### EXERCISE DIRECTIONS
Omit every picture and return the rest of the data unaltered.

╭─ MATERIAL TO PROCESS

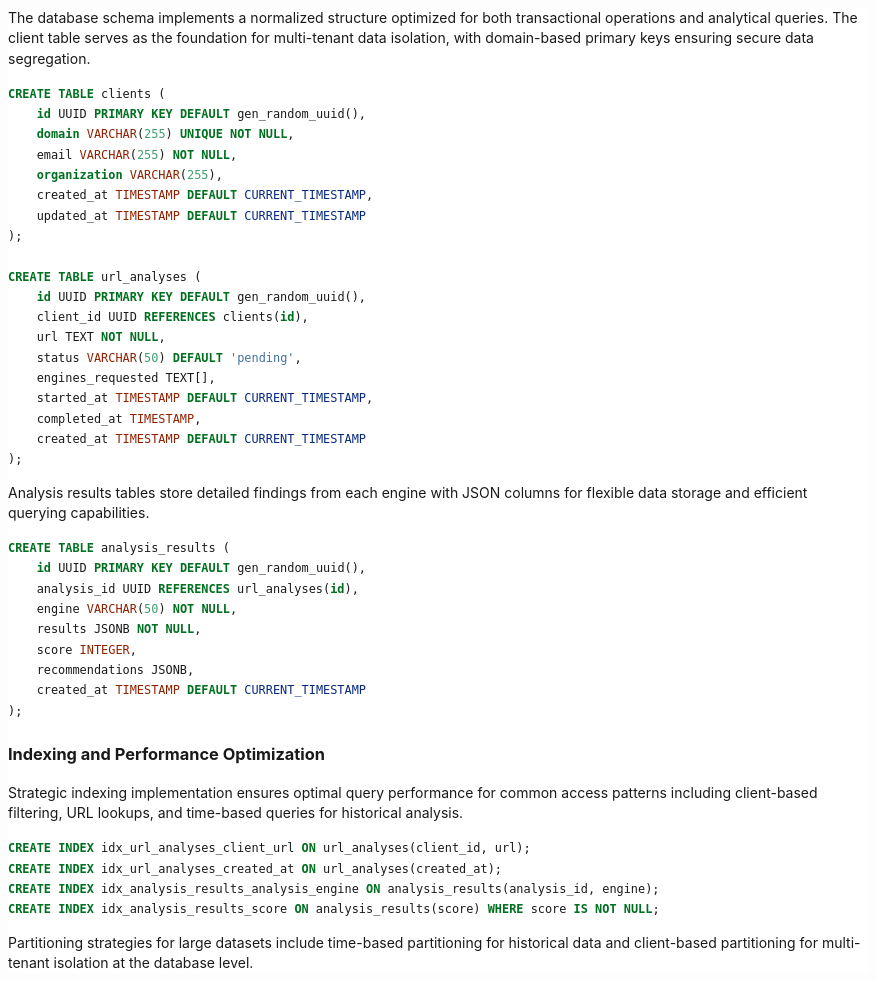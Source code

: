The database schema implements a normalized structure optimized for both transactional operations and analytical queries. The client table serves as the foundation for multi-tenant data isolation, with domain-based primary keys ensuring secure data segregation.

```sql
CREATE TABLE clients (
    id UUID PRIMARY KEY DEFAULT gen_random_uuid(),
    domain VARCHAR(255) UNIQUE NOT NULL,
    email VARCHAR(255) NOT NULL,
    organization VARCHAR(255),
    created_at TIMESTAMP DEFAULT CURRENT_TIMESTAMP,
    updated_at TIMESTAMP DEFAULT CURRENT_TIMESTAMP
);

CREATE TABLE url_analyses (
    id UUID PRIMARY KEY DEFAULT gen_random_uuid(),
    client_id UUID REFERENCES clients(id),
    url TEXT NOT NULL,
    status VARCHAR(50) DEFAULT 'pending',
    engines_requested TEXT[],
    started_at TIMESTAMP DEFAULT CURRENT_TIMESTAMP,
    completed_at TIMESTAMP,
    created_at TIMESTAMP DEFAULT CURRENT_TIMESTAMP
);
```

Analysis results tables store detailed findings from each engine with JSON columns for flexible data storage and efficient querying capabilities.

```sql
CREATE TABLE analysis_results (
    id UUID PRIMARY KEY DEFAULT gen_random_uuid(),
    analysis_id UUID REFERENCES url_analyses(id),
    engine VARCHAR(50) NOT NULL,
    results JSONB NOT NULL,
    score INTEGER,
    recommendations JSONB,
    created_at TIMESTAMP DEFAULT CURRENT_TIMESTAMP
);
```

### Indexing and Performance Optimization

Strategic indexing implementation ensures optimal query performance for common access patterns including client-based filtering, URL lookups, and time-based queries for historical analysis.

```sql
CREATE INDEX idx_url_analyses_client_url ON url_analyses(client_id, url);
CREATE INDEX idx_url_analyses_created_at ON url_analyses(created_at);
CREATE INDEX idx_analysis_results_analysis_engine ON analysis_results(analysis_id, engine);
CREATE INDEX idx_analysis_results_score ON analysis_results(score) WHERE score IS NOT NULL;
```

Partitioning strategies for large datasets include time-based partitioning for historical data and client-based partitioning for multi-tenant isolation at the database level.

╰─

### RESPONSE
Source code

:The database schema implements a normalized structure optimized for both transactional operations and analytical queries. The client table serves as the foundation for multi-tenant data isolation, with domain-based primary keys ensuring secure data segregation.

```sql
CREATE TABLE clients (
    id UUID PRIMARY KEY DEFAULT gen_random_uuid(),
    domain VARCHAR(255) UNIQUE NOT NULL,
    email VARCHAR(255) NOT NULL,
    organization VARCHAR(255),
    created_at TIMESTAMP DEFAULT CURRENT_TIMESTAMP,
    updated_at TIMESTAMP DEFAULT CURRENT_TIMESTAMP
);

CREATE TABLE url_analyses (
    id UUID PRIMARY KEY DEFAULT gen_random_uuid(),
    client_id UUID REFERENCES clients(id),
    url TEXT NOT NULL,
    status VARCHAR(50) DEFAULT 'pending',
    engines_requested TEXT[],
    started_at TIMESTAMP DEFAULT CURRENT_TIMESTAMP,
    completed_at TIMESTAMP,
    created_at TIMESTAMP DEFAULT CURRENT_TIMESTAMP
);
```

Analysis results tables store detailed findings from each engine with JSON columns for flexible data storage and efficient querying capabilities.

```sql
CREATE TABLE analysis_results (
    id UUID PRIMARY KEY DEFAULT gen_random_uuid(),
    analysis_id UUID REFERENCES url_analyses(id),
    engine VARCHAR(50) NOT NULL,
    results JSONB NOT NULL,
    score INTEGER,
    recommendations JSONB,
    created_at TIMESTAMP DEFAULT CURRENT_TIMESTAMP
);
```

### Indexing and Performance Optimization

Strategic indexing implementation ensures optimal query performance for common access patterns including client-based filtering, URL lookups, and time-based queries for historical analysis.

```sql
CREATE INDEX idx_url_analyses_client_url ON url_analyses(client_id, url);
CREATE INDEX idx_url_analyses_created_at ON url_analyses(created_at);
CREATE INDEX idx_analysis_results_analysis_engine ON analysis_results(analysis_id, engine);
CREATE INDEX idx_analysis_results_score ON analysis_results(score) WHERE score IS NOT NULL;
```

Partitioning strategies for large datasets include time-based partitioning for historical data and client-based partitioning for multi-tenant isolation at the database level.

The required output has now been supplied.